York growled beside me. I strained to get a clearer image of the person, the woman if the blurred bosom was any indication, but she had wrapped the darkness around her. I got the sense of long hair before the being finally stepped into the pale, thin light of the trees.
“You’re not going to be able to pass Charon and Cerberus to get where you need to go. Which means you’re going to need a back way inside. I mean, you did good finding this one, but pure luck can only take you so far. I’m your best shot.”
“Who are you?” I shook my head to clear it of the effect of the woman’s melodic voice, sweet in a way that slithered through my senses and almost made my teeth ache. “No offense, but the last chick who came out of the woodwork tried to poison me with her own fangs,” I finished.

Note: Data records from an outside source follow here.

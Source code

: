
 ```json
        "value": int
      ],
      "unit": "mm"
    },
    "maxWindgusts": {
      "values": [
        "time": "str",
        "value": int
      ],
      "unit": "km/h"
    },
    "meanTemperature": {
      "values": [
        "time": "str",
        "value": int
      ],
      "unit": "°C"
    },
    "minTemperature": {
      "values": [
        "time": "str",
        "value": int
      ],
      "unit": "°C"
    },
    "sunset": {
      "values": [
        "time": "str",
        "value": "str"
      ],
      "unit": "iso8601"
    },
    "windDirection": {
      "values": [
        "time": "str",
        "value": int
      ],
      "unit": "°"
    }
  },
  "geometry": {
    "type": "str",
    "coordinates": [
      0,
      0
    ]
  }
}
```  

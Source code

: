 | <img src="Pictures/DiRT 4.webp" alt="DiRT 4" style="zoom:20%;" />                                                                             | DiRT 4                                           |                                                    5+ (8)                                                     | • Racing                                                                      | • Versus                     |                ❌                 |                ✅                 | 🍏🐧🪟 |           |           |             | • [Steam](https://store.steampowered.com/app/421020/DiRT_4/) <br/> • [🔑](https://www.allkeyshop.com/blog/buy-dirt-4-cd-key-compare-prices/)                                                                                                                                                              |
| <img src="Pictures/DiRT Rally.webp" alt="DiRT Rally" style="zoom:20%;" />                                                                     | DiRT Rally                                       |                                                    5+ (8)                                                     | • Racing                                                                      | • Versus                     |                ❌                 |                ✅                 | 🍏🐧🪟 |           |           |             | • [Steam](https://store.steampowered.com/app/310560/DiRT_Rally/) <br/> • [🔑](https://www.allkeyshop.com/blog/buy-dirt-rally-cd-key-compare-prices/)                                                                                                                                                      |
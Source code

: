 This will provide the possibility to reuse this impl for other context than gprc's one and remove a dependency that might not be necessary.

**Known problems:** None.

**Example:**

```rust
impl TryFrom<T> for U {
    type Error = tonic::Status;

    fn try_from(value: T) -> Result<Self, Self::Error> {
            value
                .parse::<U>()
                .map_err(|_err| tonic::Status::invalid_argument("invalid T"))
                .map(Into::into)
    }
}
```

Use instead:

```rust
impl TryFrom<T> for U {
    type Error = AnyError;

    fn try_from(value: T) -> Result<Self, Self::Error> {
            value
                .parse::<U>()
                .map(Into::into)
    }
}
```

Instead of assuring me that she meant no harm, the stranger parted her hair to reveal two sets of ebony horns curving along the back of her skull. “You’d be stupid to trust me, I know,” she said with a smile full of sharp teeth. “Demons aren’t exactly high on the scale of trustworthiness. But considering I live here and you don’t, and I’ve been stuck here for the past...” She tapped her foot and sent her gaze high. “I don’t know. Six hundred years, give or take? It gives a girl some time to explore. I know the ways in. And I know the ways out.”
How convenient.
Her showing up just when we needed someone to point the way.
I didn’t trust the ethereally beautiful demon for a second.
“Saying it’s stupid to trust you is an understatement.” My fingers itched to check that the Carlisle was still snug in its holster on my back. “I don’t deal with demons.”
She inclined her head in respect for my distrust. “Noted. But rumor has it that you’re Vienna Blue and you’ve come to bust dear old Dad out.”
Rumor had it? Who had been talking about me, and why? Especially here, of all places.
I caught myself in time before saying something I would regret, and hoped the demon didn’t notice the infinitesimally small lapse. “Now I’m at a disadvantage. We’re apparently on a first name basis and I’ve forgotten yours,” I replied lightly.
“You share your father’s wit. Cute.”
The comment set my teeth on edge. Either this chick told the truth and she knew the ins and outs of Hades’s kingdom—along with my father, for good measure—or this was an elaborate lie and she’d been sent to hunt us.
She indicated her chest. “I’m Kalma. Freelance agent, part-time tour guide, full-time comedian, and demoness extraordinaire.” She bent at the waist, arms going out on either side in an extravagant but elegant bow. “It’s a pleasure to make your acquaintance.”
“The jury’s still out on that,” I muttered.
“Hello, I’m Dr. York Quinlin.” York stuck his hand between us in a polite power move. He took a step forward and dropped his voice when the demon took the offered appendage and shook. “There, now we can all be friends.”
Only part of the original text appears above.